ChREBPβ is required for adaptive β-cell expansion but causes glucotoxicity under conditions of chronic hyperglycemia, and the effects of its overexpression can be rescued by activation of the Nrf2 antioxidant pathway.

Currently, many Nrf2 activators have been or are being tested in clinical trials for diabetes treatment. Bardoxolone methyl (CDDO-Me) was studied for the treatment of chronic kidney disease in diabetic patients, but the clinical trial was terminated early due to cardiovascular safety concerns. Recently, a new phase II clinical trial of CDDO-Me began, which excluded high-risk patients. In addition, some natural compounds that activate Nrf2 are also undergoing clinical trials, although more research is needed to improve their tissue and targeting specificity before the potential of Nrf2-activating compounds to increase or preserve beta cell mass in diabetes is recognized.
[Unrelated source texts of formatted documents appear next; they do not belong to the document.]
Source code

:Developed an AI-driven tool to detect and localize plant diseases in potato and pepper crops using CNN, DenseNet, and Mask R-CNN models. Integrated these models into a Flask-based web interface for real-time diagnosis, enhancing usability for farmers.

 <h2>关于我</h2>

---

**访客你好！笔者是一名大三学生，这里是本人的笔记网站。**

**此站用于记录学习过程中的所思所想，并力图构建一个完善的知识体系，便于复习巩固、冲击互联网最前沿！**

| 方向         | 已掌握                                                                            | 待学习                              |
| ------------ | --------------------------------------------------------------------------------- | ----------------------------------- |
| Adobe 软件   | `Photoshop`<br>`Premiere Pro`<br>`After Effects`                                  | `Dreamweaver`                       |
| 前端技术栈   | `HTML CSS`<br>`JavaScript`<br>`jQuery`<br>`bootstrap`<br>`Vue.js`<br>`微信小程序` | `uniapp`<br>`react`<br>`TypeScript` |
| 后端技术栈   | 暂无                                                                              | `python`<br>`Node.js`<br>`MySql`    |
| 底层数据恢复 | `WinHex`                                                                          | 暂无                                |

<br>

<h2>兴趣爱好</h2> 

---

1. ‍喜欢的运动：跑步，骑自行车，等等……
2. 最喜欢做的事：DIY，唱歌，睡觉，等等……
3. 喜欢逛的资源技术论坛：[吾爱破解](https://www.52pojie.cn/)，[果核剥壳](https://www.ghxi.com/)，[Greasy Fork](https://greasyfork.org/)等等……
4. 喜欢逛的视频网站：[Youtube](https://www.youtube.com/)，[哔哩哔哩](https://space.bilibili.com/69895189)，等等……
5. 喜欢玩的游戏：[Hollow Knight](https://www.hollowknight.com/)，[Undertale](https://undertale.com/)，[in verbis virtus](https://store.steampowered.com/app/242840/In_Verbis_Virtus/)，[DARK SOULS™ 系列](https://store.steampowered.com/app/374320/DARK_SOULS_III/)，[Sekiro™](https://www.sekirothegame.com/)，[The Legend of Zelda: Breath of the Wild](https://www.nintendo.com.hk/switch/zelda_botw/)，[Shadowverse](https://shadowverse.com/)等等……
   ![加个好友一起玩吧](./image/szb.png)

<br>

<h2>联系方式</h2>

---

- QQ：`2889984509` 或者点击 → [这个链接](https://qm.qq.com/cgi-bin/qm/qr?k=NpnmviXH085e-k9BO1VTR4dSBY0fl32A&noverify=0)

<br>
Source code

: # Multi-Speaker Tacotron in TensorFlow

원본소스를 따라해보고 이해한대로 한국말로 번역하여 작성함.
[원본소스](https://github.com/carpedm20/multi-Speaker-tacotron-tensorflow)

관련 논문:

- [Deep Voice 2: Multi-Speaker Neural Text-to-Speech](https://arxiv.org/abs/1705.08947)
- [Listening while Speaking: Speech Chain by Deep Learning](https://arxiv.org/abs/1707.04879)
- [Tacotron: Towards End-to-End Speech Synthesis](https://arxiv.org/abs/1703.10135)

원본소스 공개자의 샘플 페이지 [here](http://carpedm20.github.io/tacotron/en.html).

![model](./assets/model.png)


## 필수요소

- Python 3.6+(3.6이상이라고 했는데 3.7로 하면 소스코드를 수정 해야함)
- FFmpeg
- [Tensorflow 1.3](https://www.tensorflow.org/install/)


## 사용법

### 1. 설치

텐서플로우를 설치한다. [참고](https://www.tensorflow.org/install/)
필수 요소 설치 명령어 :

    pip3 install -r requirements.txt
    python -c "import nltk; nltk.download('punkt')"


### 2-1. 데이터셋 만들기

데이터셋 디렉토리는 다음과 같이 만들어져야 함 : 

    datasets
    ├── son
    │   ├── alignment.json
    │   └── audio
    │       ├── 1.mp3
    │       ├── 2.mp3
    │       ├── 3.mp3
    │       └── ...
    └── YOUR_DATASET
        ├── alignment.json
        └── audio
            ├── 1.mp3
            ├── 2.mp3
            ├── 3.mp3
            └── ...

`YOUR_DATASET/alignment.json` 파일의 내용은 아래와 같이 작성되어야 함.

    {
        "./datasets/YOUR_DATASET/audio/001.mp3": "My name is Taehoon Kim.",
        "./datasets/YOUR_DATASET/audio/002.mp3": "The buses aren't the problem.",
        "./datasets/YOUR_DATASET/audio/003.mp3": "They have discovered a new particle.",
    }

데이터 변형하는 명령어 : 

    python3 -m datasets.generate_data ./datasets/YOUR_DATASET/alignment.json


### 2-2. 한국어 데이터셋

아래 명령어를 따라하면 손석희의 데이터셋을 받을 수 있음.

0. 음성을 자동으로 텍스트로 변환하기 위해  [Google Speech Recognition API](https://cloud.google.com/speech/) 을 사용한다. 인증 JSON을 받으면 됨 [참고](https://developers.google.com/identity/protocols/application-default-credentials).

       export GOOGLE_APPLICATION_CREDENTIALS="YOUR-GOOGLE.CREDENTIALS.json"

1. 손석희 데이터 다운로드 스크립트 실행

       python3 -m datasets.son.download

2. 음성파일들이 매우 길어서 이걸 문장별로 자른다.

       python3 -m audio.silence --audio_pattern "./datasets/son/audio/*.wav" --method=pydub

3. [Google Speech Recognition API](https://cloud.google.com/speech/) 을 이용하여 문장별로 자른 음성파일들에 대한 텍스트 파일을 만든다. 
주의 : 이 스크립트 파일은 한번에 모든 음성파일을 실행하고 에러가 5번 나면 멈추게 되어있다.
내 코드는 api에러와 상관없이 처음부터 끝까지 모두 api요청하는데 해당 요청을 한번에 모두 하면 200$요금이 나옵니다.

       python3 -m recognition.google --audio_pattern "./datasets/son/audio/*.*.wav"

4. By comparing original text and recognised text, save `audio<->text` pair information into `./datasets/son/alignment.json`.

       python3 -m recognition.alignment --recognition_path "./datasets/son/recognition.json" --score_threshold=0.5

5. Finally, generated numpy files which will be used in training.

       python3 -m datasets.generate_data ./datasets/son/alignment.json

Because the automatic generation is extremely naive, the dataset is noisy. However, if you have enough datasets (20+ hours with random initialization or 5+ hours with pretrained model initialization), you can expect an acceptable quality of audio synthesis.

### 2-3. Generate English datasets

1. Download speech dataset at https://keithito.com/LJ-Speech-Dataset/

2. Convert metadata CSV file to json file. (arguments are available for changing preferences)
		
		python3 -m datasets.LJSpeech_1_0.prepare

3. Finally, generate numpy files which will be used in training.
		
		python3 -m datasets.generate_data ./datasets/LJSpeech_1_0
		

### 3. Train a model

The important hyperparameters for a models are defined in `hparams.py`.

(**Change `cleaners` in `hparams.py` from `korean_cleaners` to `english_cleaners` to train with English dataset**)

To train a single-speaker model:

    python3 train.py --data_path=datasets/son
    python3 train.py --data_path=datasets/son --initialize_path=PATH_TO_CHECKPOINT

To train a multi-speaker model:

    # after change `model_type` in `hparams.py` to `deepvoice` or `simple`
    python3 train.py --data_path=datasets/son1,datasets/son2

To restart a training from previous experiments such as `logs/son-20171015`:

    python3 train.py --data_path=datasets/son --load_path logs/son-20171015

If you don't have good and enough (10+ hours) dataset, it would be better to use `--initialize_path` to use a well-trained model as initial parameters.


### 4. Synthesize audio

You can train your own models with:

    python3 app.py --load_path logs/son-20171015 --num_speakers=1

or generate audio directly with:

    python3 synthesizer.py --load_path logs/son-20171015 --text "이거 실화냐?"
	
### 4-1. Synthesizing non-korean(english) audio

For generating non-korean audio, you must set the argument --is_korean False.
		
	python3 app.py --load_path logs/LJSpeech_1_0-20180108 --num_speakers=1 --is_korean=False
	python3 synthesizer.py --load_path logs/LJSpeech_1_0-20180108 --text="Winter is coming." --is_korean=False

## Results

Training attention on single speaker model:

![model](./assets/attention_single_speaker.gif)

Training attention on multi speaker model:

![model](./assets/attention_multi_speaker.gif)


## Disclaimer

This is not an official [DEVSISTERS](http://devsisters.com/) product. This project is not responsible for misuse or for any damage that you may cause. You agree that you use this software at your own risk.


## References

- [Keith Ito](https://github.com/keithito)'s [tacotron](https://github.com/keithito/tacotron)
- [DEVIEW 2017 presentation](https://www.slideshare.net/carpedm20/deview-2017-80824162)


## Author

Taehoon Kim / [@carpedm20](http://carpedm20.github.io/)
Dr. Liora S. Katz said: “Our findings lay the foundation for the preservation of existing beta cell mass and the development of new treatments that have the potential to successfully prevent the progression to insulin dependence in thousands of people with type 2 diabetes.”

Based on these findings, the research team was interested in exploring the effects of ChREBPβ overproduction in patients with type 1 diabetes, because unlike type 2 diabetes, the pancreas of type 1 diabetes does not produce any insulin. In addition, the team plans to investigate whether the vicious cycle observed in this study occurs in other tissues that express ChREBPβ, such as kidney, liver, fat, etc., which may lead to diabetic complications.